El análisis del CPI destaca más a fondo la importancia de proteger el espacio cívico, incluidas las libertades de expresión, opinión y asociación. El informe señala que la degradación de estas libertades a menudo está relacionada con la creciente percepción de corrupción, ya que debilita la capacidad de los medios de comunicación y la sociedad civil para monitorear el abuso de poder y responsabilizar a los líderes.
Las restricciones a la libertad de los medios de comunicación, las presiones sobre las organizaciones independientes o la débil independencia judicial se identifican como factores que exacerban los niveles de corrupción percibidos.
Transparencia Internacional hace un llamado a los líderes para que fortalezcan la independencia judicial, la transparencia de las finanzas políticas, la libertad de los medios de comunicación y la acción contra los flujos financieros ilícitos, todas las medidas que se consideran esenciales para revertir las tendencias observadas en 2025.

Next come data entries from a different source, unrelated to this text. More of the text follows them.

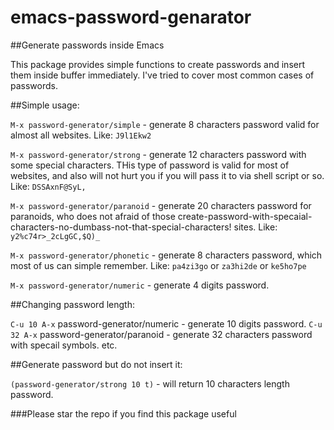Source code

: # emacs-password-genarator

##Generate passwords inside Emacs

This package provides simple functions to create passwords and insert them inside buffer immediately. I've tried to cover most common cases of passwords.

##Simple usage:

`M-x password-generator/simple` - generate 8 characters password valid for almost all websites. Like: `J9l1Ekw2`

`M-x password-generator/strong` - generate 12 characters password with some special characters. THis type of password is valid for most of websites, and also will not hurt you if you will pass it to via shell script or so. Like: `DSSAxnF@SyL,`

`M-x password-generator/paranoid` - generate 20 characters password for paranoids, who does not afraid of those create-password-with-specaial-characters-no-dumbass-not-that-special-characters! sites. Like: `y2%c74r>_2cLgGC,$Q)_`

`M-x password-generator/phonetic` - generate 8 characters password, which most of us can simple remember. Like: `pa4zi3go` or `za3hi2de` or `ke5ho7pe`

`M-x password-generator/numeric` - generate 4 digits password.


##Changing password length:

`C-u 10 A-x` password-generator/numeric - generate 10 digits password.
`C-u 32 A-x` password-generator/paranoid - generate 32 characters password with specail symbols.
etc.


##Generate password but do not insert it:

`(password-generator/strong 10 t)` - will return 10 characters length password.


###Please star the repo if you find this package useful
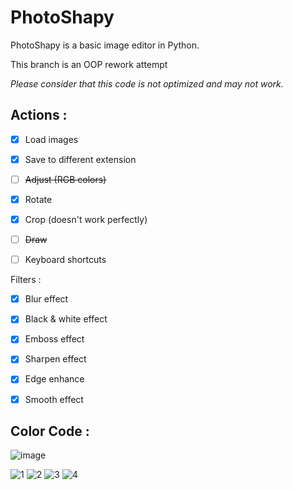 # PhotoShapy
PhotoShapy is a basic image editor in Python.

This branch is an OOP rework attempt

*Please consider that this code is not optimized and may not work.*

## Actions :
- [X] Load images
- [X] Save to different extension
- [ ] ~~Adjust (RGB colors)~~
- [X] Rotate
- [X] Crop (doesn't work perfectly)
- [ ] ~~Draw~~
- [ ] Keyboard shortcuts


Filters :

- [X] Blur effect
- [X] Black & white effect
- [X] Emboss effect
- [X] Sharpen effect
- [X] Edge enhance
- [X] Smooth effect



## Color Code :
![image](https://user-images.githubusercontent.com/70155662/113019877-543d1f80-9182-11eb-948c-4d63c32aaf90.png)
 
![1](https://img.shields.io/badge/1.%20-%23022c43-%23022c43?style=for-the-badge) ![2](https://img.shields.io/badge/2.-%23053f5e-%23053f5e?style=for-the-badge) ![3](https://img.shields.io/badge/3.-%23115173-%23115173?style=for-the-badge) ![4](https://img.shields.io/badge/4.-%23ffd700-%23ffd700?style=for-the-badge)
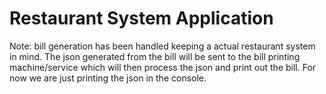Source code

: # Restaurant System Application

Note: bill generation has been handled keeping a actual restaurant system in mind. The json generated from the bill will be sent to the bill printing machine/service which will then process the json and print out the bill. For now we are just printing the json in the console.

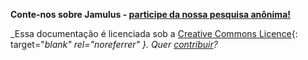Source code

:

**Conte-nos sobre Jamulus - [participe da nossa pesquisa anônima!](https://forms.gle/hSSjsxjWj2Pnp5kr7)**


_Essa documentação é licenciada sob a [Creative Commons Licence](https://creativecommons.org/licenses/by-sa/4.0/deed.pt){: target="_blank" rel="noreferrer" }. Quer [contribuir](Contribution)?_

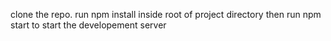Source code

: clone the repo.
run npm install inside root of project directory
then run npm start to start the developement server
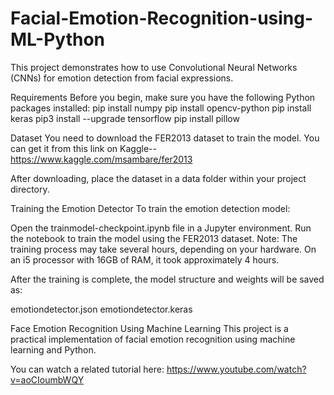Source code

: # Facial-Emotion-Recognition-using-ML-Python

This project demonstrates how to use Convolutional Neural Networks (CNNs) for emotion detection from facial expressions.

Requirements
Before you begin, make sure you have the following Python packages installed:
pip install numpy
pip install opencv-python
pip install keras
pip3 install --upgrade tensorflow
pip install pillow

Dataset
You need to download the FER2013 dataset to train the model. You can get it from this link on Kaggle-- https://www.kaggle.com/msambare/fer2013

After downloading, place the dataset in a data folder within your project directory.

Training the Emotion Detector
To train the emotion detection model:

Open the trainmodel-checkpoint.ipynb file in a Jupyter environment.
Run the notebook to train the model using the FER2013 dataset.
Note: The training process may take several hours, depending on your hardware. On an i5 processor with 16GB of RAM, it took approximately 4 hours.

After the training is complete, the model structure and weights will be saved as:

emotiondetector.json
emotiondetector.keras

Face Emotion Recognition Using Machine Learning
This project is a practical implementation of facial emotion recognition using machine learning and Python.

You can watch a related tutorial here: https://www.youtube.com/watch?v=aoCIoumbWQY
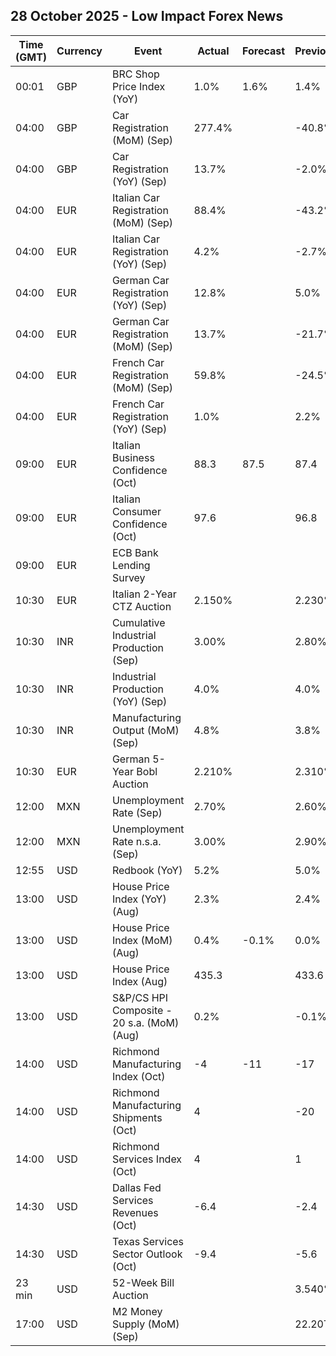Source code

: ## 28 October 2025 - Low Impact Forex News

| Time (GMT) | Currency | Event | Actual | Forecast | Previous |
|------|----------|-------|--------|----------|----------|
| 00:01 | GBP | BRC Shop Price Index (YoY) | 1.0% | 1.6% | 1.4% |
| 04:00 | GBP | Car Registration (MoM) (Sep) | 277.4% |  | -40.8% |
| 04:00 | GBP | Car Registration (YoY) (Sep) | 13.7% |  | -2.0% |
| 04:00 | EUR | Italian Car Registration (MoM) (Sep) | 88.4% |  | -43.2% |
| 04:00 | EUR | Italian Car Registration (YoY) (Sep) | 4.2% |  | -2.7% |
| 04:00 | EUR | German Car Registration (YoY) (Sep) | 12.8% |  | 5.0% |
| 04:00 | EUR | German Car Registration (MoM) (Sep) | 13.7% |  | -21.7% |
| 04:00 | EUR | French Car Registration (MoM) (Sep) | 59.8% |  | -24.5% |
| 04:00 | EUR | French Car Registration (YoY) (Sep) | 1.0% |  | 2.2% |
| 09:00 | EUR | Italian Business Confidence (Oct) | 88.3 | 87.5 | 87.4 |
| 09:00 | EUR | Italian Consumer Confidence (Oct) | 97.6 |  | 96.8 |
| 09:00 | EUR | ECB Bank Lending Survey |  |  |  |
| 10:30 | EUR | Italian 2-Year CTZ Auction | 2.150% |  | 2.230% |
| 10:30 | INR | Cumulative Industrial Production (Sep) | 3.00% |  | 2.80% |
| 10:30 | INR | Industrial Production (YoY) (Sep) | 4.0% |  | 4.0% |
| 10:30 | INR | Manufacturing Output (MoM) (Sep) | 4.8% |  | 3.8% |
| 10:30 | EUR | German 5-Year Bobl Auction | 2.210% |  | 2.310% |
| 12:00 | MXN | Unemployment Rate (Sep) | 2.70% |  | 2.60% |
| 12:00 | MXN | Unemployment Rate n.s.a. (Sep) | 3.00% |  | 2.90% |
| 12:55 | USD | Redbook (YoY) | 5.2% |  | 5.0% |
| 13:00 | USD | House Price Index (YoY) (Aug) | 2.3% |  | 2.4% |
| 13:00 | USD | House Price Index (MoM) (Aug) | 0.4% | -0.1% | 0.0% |
| 13:00 | USD | House Price Index (Aug) | 435.3 |  | 433.6 |
| 13:00 | USD | S&P/CS HPI Composite - 20 s.a. (MoM) (Aug) | 0.2% |  | -0.1% |
| 14:00 | USD | Richmond Manufacturing Index (Oct) | -4 | -11 | -17 |
| 14:00 | USD | Richmond Manufacturing Shipments (Oct) | 4 |  | -20 |
| 14:00 | USD | Richmond Services Index (Oct) | 4 |  | 1 |
| 14:30 | USD | Dallas Fed Services Revenues (Oct) | -6.4 |  | -2.4 |
| 14:30 | USD | Texas Services Sector Outlook (Oct) | -9.4 |  | -5.6 |
| 23 min | USD | 52-Week Bill Auction |  |  | 3.540% |
| 17:00 | USD | M2 Money Supply (MoM) (Sep) |  |  | 22.20T |
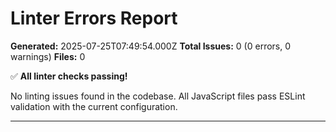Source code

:# Linter Errors Report

**Generated:** 2025-07-25T07:49:54.000Z
**Total Issues:** 0 (0 errors, 0 warnings)
**Files:** 0

✅ **All linter checks passing!**

No linting issues found in the codebase. All JavaScript files pass ESLint validation with the current configuration.

---

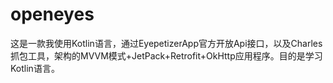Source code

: # openeyes
这是一款我使用Kotlin语言，通过EyepetizerApp官方开放Api接口，以及Charles抓包工具，架构的MVVM模式+JetPack+Retrofit+OkHttp应用程序。目的是学习Kotlin语言。
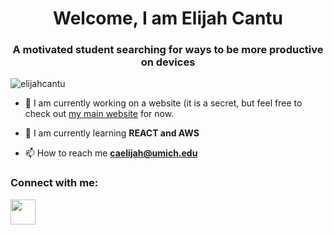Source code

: <link rel="stylesheet" href="https://cdn.jsdelivr.net/gh/devicons/devicon@v2.15.1/devicon.min.css">
<h1 align="center">Welcome, I am Elijah Cantu</h1>
<h3 align="center">A motivated student searching for ways to be more productive on devices</h3>

<p align="left"> <img
    src="https://komarev.com/ghpvc/?username=elijahcantu&label=Profile%20views&color=0e75b6&style=flat"
    alt="elijahcantu" /> </p>

- 🔭 I am currently working on a website (it is a secret, but feel free to check out <a href="https://elijahcantu.com"
  target="_blank">my main website</a> for now.

- 🌱 I am currently learning **REACT and AWS**

- 📫 How to reach me **caelijah@umich.edu**

<h3 align="left">Connect with me:</h3>
<p align="left">
  <a href="https://linkedin.com/in/elijahcantu" target="_blank"> 
    <img src="https://cdn.jsdelivr.net/gh/devicons/devicon/icons/linkedin/linkedin-original.svg" style="height:40px" />
    </a>
</p>
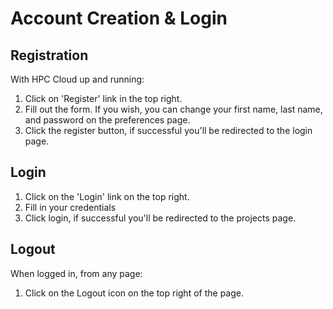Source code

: # Account Creation & Login

## Registration 

With HPC Cloud up and running: 

1. Click on 'Register' link in the top right.
2. Fill out the form. If you wish, you can change your first name, last name, and password on the preferences page.
3. Click the register button, if successful you'll be redirected to the login page.

## Login

1. Click on the 'Login' link on the top right.
2. Fill in your credentials
3. Click login, if successful you'll be redirected to the projects page.

## Logout 

When logged in, from any page: 

1. Click on the Logout icon on the top right of the page.
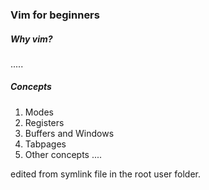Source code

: ### Vim for beginners
##### Why vim?
.....
##### Concepts
1. Modes
2. Registers
3. Buffers and Windows
4. Tabpages
5. Other concepts
....

edited from symlink file in the root user folder.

Algunas iniciativas ofrecen razones para un optimismo prudente. Por ejemplo, la puntuación de 58/100 de Ruanda refleja esfuerzos sostenidos en transparencia y rendición de cuentas, incluida la digitalización de los servicios públicos y la publicación en tiempo real de datos de contratación pública, que reducen las oportunidades de prácticas opacas. En Marruecos, se han introducido mecanismos para el seguimiento de las declaraciones de activos entre los altos funcionarios para reducir los conflictos de intereses. Estos ejemplos ilustran que las reformas estructurales y las innovaciones institucionales pueden desempeñar un papel positivo en la mejora de la gobernanza.
Colocar la transparencia en el corazón de la agenda de África
Además, marcos regionales como la Estrategia Continental Anticorrupción de la Unión Africana y la integración de las normas anticorrupción en acuerdos regionales como el Área de Libre Comercio Continental Africana (AfCFTA) se esfuerzan por colocar la transparencia en el centro de la agenda política de África. Los expertos hacen hincapié en que las sanciones, el fortalecimiento de las instituciones y el aumento de la cooperación regional son esenciales para traducir estas ambiciones en resultados mensurables.
Dicho esto, el informe del IPC 2025 advierte contra una visión demasiado pesimista e invita a los lectores a ver a África no solo como una región que enfrenta desafíos, sino también como un espacio donde las reformas específicas y una sociedad civil dinámica pueden desempeñar un papel decisivo en la reducción sostenible de la corrupción percibida.